> [ABOUT THIS TASK]
Restate the data below word for word, and let no image into your version.

> [ENTRIES PROVIDED]
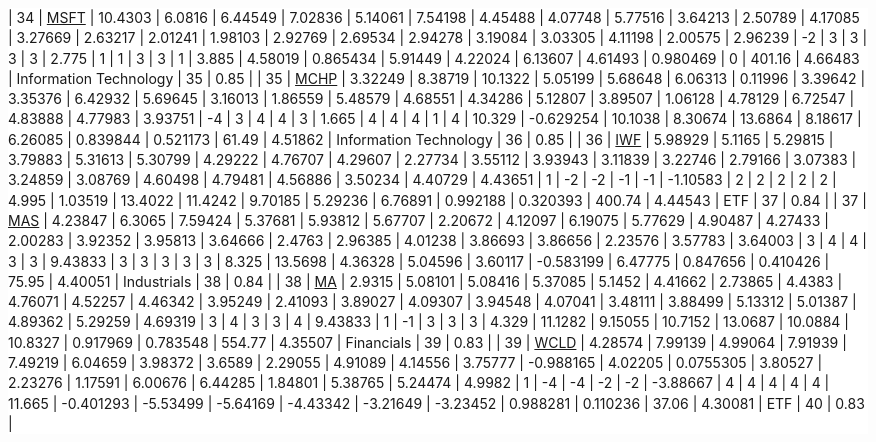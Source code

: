 |  34 | [MSFT](https://finance.yahoo.com/quote/MSFT/financials)   |  10.4303    |        6.0816     |       6.44549    |         7.02836   |        5.14061   |   7.54198    |  4.45488    |         4.07748   |       5.77516    |         3.64213   |        2.50789   |  4.17085    |  3.27669    |        2.63217   |       2.01241   |        1.98103   |      2.92769    |  2.69534   |  2.94278   |        3.19084    |        3.03305   |         4.11198   |        2.00575   |  2.96239   |        -2 |                 3 |                3 |                 3 |                3 |   2.775    |         1 |                 1 |                3 |                 3 |                1 |   3.885    |   4.58019   |        0.865434   |        5.91449   |        4.22024    |        6.13607   |   4.61493   |         0.980469  | 0          |  401.16   |  4.66483   | Information Technology |     35 |           0.85 |
|  35 | [MCHP](https://finance.yahoo.com/quote/MCHP/financials)   |   3.32249   |        8.38719    |      10.1322     |         5.05199   |        5.68648   |   6.06313    |  0.11996    |         3.39642   |       3.35376    |         6.42932   |        5.69645   |  3.16013    |  1.86559    |        5.48579   |       4.68551   |        4.34286   |      5.12807    |  3.89507   |  1.06128   |        4.78129    |        6.72547   |         4.83888   |        4.77983   |  3.93751   |        -4 |                 3 |                4 |                 4 |                3 |   1.665    |         4 |                 4 |                4 |                 1 |                4 |  10.329    |  -0.629254  |       10.1038     |        8.30674   |       13.6864     |        8.18617   |   6.26085   |         0.839844  | 0.521173   |   61.49   |  4.51862   | Information Technology |     36 |           0.85 |
|  36 | [IWF](https://finance.yahoo.com/quote/IWF/financials)     |   5.98929   |        5.1165     |       5.29815    |         3.79883   |        5.31613   |   5.30799    |  4.29222    |         4.76707   |       4.29607    |         2.27734   |        3.55112   |  3.93943    |  3.11839    |        3.22746   |       2.79166   |        3.07383   |      3.24859    |  3.08769   |  4.60498   |        4.79481    |        4.56886   |         3.50234   |        4.40729   |  4.43651   |         1 |                -2 |               -2 |                -1 |               -1 |  -1.10583  |         2 |                 2 |                2 |                 2 |                2 |   4.995    |   1.03519   |       13.4022     |       11.4242    |        9.70185    |        5.29236   |   6.76891   |         0.992188  | 0.320393   |  400.74   |  4.44543   | ETF                    |     37 |           0.84 |
|  37 | [MAS](https://finance.yahoo.com/quote/MAS/financials)     |   4.23847   |        6.3065     |       7.59424    |         5.37681   |        5.93812   |   5.67707    |  2.20672    |         4.12097   |       6.19075    |         5.77629   |        4.90487   |  4.27433    |  2.00283    |        3.92352   |       3.95813   |        3.64666   |      2.4763     |  2.96385   |  4.01238   |        3.86693    |        3.86656   |         2.23576   |        3.57783   |  3.64003   |         3 |                 4 |                4 |                 3 |                3 |   9.43833  |         3 |                 3 |                3 |                 3 |                3 |   8.325    |  13.5698    |        4.36328    |        5.04596   |        3.60117    |       -0.583199  |   6.47775   |         0.847656  | 0.410426   |   75.95   |  4.40051   | Industrials            |     38 |           0.84 |
|  38 | [MA](https://finance.yahoo.com/quote/MA/financials)       |   2.9315    |        5.08101    |       5.08416    |         5.37085   |        5.1452    |   4.41662    |  2.73865    |         4.4383    |       4.76071    |         4.52257   |        4.46342   |  3.95249    |  2.41093    |        3.89027   |       4.09307   |        3.94548   |      4.07041    |  3.48111   |  3.88499   |        5.13312    |        5.01387   |         4.89362   |        5.29259   |  4.69319   |         3 |                 4 |                3 |                 3 |                4 |   9.43833  |         1 |                -1 |                3 |                 3 |                3 |   4.329    |  11.1282    |        9.15055    |       10.7152    |       13.0687     |       10.0884    |  10.8327    |         0.917969  | 0.783548   |  554.77   |  4.35507   | Financials             |     39 |           0.83 |
|  39 | [WCLD](https://finance.yahoo.com/quote/WCLD/financials)   |   4.28574   |        7.99139    |       4.99064    |         7.91939   |        7.49219   |   6.04659    |  3.98372    |         3.6589    |       2.29055    |         4.91089   |        4.14556   |  3.75777    | -0.988165   |        4.02205   |       0.0755305 |        3.80527   |      2.23276    |  1.17591   |  6.00676   |        6.44285    |        1.84801   |         5.38765   |        5.24474   |  4.9982    |         1 |                -4 |               -4 |                -2 |               -2 |  -3.88667  |         4 |                 4 |                4 |                 4 |                4 |  11.665    |  -0.401293  |       -5.53499    |       -5.64169   |       -4.43342    |       -3.21649   |  -3.23452   |         0.988281  | 0.110236   |   37.06   |  4.30081   | ETF                    |     40 |           0.83 |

> [FINISHED TASK]
Source code

: |  34 | [MSFT](https://finance.yahoo.com/quote/MSFT/financials)   |  10.4303    |        6.0816     |       6.44549    |         7.02836   |        5.14061   |   7.54198    |  4.45488    |         4.07748   |       5.77516    |         3.64213   |        2.50789   |  4.17085    |  3.27669    |        2.63217   |       2.01241   |        1.98103   |      2.92769    |  2.69534   |  2.94278   |        3.19084    |        3.03305   |         4.11198   |        2.00575   |  2.96239   |        -2 |                 3 |                3 |                 3 |                3 |   2.775    |         1 |                 1 |                3 |                 3 |                1 |   3.885    |   4.58019   |        0.865434   |        5.91449   |        4.22024    |        6.13607   |   4.61493   |         0.980469  | 0          |  401.16   |  4.66483   | Information Technology |     35 |           0.85 |
|  35 | [MCHP](https://finance.yahoo.com/quote/MCHP/financials)   |   3.32249   |        8.38719    |      10.1322     |         5.05199   |        5.68648   |   6.06313    |  0.11996    |         3.39642   |       3.35376    |         6.42932   |        5.69645   |  3.16013    |  1.86559    |        5.48579   |       4.68551   |        4.34286   |      5.12807    |  3.89507   |  1.06128   |        4.78129    |        6.72547   |         4.83888   |        4.77983   |  3.93751   |        -4 |                 3 |                4 |                 4 |                3 |   1.665    |         4 |                 4 |                4 |                 1 |                4 |  10.329    |  -0.629254  |       10.1038     |        8.30674   |       13.6864     |        8.18617   |   6.26085   |         0.839844  | 0.521173   |   61.49   |  4.51862   | Information Technology |     36 |           0.85 |
|  36 | [IWF](https://finance.yahoo.com/quote/IWF/financials)     |   5.98929   |        5.1165     |       5.29815    |         3.79883   |        5.31613   |   5.30799    |  4.29222    |         4.76707   |       4.29607    |         2.27734   |        3.55112   |  3.93943    |  3.11839    |        3.22746   |       2.79166   |        3.07383   |      3.24859    |  3.08769   |  4.60498   |        4.79481    |        4.56886   |         3.50234   |        4.40729   |  4.43651   |         1 |                -2 |               -2 |                -1 |               -1 |  -1.10583  |         2 |                 2 |                2 |                 2 |                2 |   4.995    |   1.03519   |       13.4022     |       11.4242    |        9.70185    |        5.29236   |   6.76891   |         0.992188  | 0.320393   |  400.74   |  4.44543   | ETF                    |     37 |           0.84 |
|  37 | [MAS](https://finance.yahoo.com/quote/MAS/financials)     |   4.23847   |        6.3065     |       7.59424    |         5.37681   |        5.93812   |   5.67707    |  2.20672    |         4.12097   |       6.19075    |         5.77629   |        4.90487   |  4.27433    |  2.00283    |        3.92352   |       3.95813   |        3.64666   |      2.4763     |  2.96385   |  4.01238   |        3.86693    |        3.86656   |         2.23576   |        3.57783   |  3.64003   |         3 |                 4 |                4 |                 3 |                3 |   9.43833  |         3 |                 3 |                3 |                 3 |                3 |   8.325    |  13.5698    |        4.36328    |        5.04596   |        3.60117    |       -0.583199  |   6.47775   |         0.847656  | 0.410426   |   75.95   |  4.40051   | Industrials            |     38 |           0.84 |
|  38 | [MA](https://finance.yahoo.com/quote/MA/financials)       |   2.9315    |        5.08101    |       5.08416    |         5.37085   |        5.1452    |   4.41662    |  2.73865    |         4.4383    |       4.76071    |         4.52257   |        4.46342   |  3.95249    |  2.41093    |        3.89027   |       4.09307   |        3.94548   |      4.07041    |  3.48111   |  3.88499   |        5.13312    |        5.01387   |         4.89362   |        5.29259   |  4.69319   |         3 |                 4 |                3 |                 3 |                4 |   9.43833  |         1 |                -1 |                3 |                 3 |                3 |   4.329    |  11.1282    |        9.15055    |       10.7152    |       13.0687     |       10.0884    |  10.8327    |         0.917969  | 0.783548   |  554.77   |  4.35507   | Financials             |     39 |           0.83 |
|  39 | [WCLD](https://finance.yahoo.com/quote/WCLD/financials)   |   4.28574   |        7.99139    |       4.99064    |         7.91939   |        7.49219   |   6.04659    |  3.98372    |         3.6589    |       2.29055    |         4.91089   |        4.14556   |  3.75777    | -0.988165   |        4.02205   |       0.0755305 |        3.80527   |      2.23276    |  1.17591   |  6.00676   |        6.44285    |        1.84801   |         5.38765   |        5.24474   |  4.9982    |         1 |                -4 |               -4 |                -2 |               -2 |  -3.88667  |         4 |                 4 |                4 |                 4 |                4 |  11.665    |  -0.401293  |       -5.53499    |       -5.64169   |       -4.43342    |       -3.21649   |  -3.23452   |         0.988281  | 0.110236   |   37.06   |  4.30081   | ETF                    |     40 |           0.83 |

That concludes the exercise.